- Supplied data:
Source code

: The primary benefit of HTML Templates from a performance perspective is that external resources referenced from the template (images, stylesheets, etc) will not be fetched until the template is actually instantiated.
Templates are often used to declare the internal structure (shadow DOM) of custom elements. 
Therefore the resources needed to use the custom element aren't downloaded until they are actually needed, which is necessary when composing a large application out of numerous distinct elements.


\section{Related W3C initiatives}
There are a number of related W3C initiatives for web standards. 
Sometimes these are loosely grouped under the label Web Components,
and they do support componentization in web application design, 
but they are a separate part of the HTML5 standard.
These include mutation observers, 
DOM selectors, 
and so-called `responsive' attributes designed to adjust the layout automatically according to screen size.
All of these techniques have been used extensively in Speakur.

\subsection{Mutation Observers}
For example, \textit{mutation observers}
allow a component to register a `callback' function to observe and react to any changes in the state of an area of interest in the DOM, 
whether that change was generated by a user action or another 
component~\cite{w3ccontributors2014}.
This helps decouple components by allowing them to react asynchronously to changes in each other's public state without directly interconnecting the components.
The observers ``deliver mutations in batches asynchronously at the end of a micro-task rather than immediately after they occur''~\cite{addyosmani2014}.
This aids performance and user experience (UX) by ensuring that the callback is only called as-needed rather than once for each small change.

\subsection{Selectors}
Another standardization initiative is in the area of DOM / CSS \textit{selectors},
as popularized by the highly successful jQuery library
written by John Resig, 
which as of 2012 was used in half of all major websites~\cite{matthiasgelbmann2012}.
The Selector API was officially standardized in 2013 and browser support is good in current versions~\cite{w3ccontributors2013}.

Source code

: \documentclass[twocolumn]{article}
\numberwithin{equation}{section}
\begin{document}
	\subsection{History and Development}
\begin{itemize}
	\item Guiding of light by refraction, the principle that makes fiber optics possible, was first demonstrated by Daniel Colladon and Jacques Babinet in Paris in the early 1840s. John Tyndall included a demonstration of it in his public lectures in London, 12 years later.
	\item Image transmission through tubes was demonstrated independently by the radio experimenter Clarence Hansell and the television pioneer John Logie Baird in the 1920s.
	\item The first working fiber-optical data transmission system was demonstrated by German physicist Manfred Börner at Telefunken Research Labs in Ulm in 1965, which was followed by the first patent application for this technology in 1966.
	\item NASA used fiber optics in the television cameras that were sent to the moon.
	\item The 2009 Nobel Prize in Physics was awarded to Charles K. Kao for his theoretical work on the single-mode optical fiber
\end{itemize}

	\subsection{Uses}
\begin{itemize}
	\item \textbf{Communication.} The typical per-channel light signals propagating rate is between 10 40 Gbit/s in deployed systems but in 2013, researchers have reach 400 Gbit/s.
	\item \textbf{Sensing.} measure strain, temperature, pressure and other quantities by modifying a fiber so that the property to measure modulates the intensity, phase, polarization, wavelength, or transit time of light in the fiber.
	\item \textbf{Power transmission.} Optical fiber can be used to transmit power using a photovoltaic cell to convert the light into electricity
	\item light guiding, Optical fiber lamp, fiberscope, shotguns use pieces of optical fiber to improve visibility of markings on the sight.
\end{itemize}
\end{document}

- Task objective: Each line of the entries that contains the word "support" should be listed.

- Expected answer:
and they do support componentization in web application design, 
The Selector API was officially standardized in 2013 and browser support is good in current versions~\cite{w3ccontributors2013}.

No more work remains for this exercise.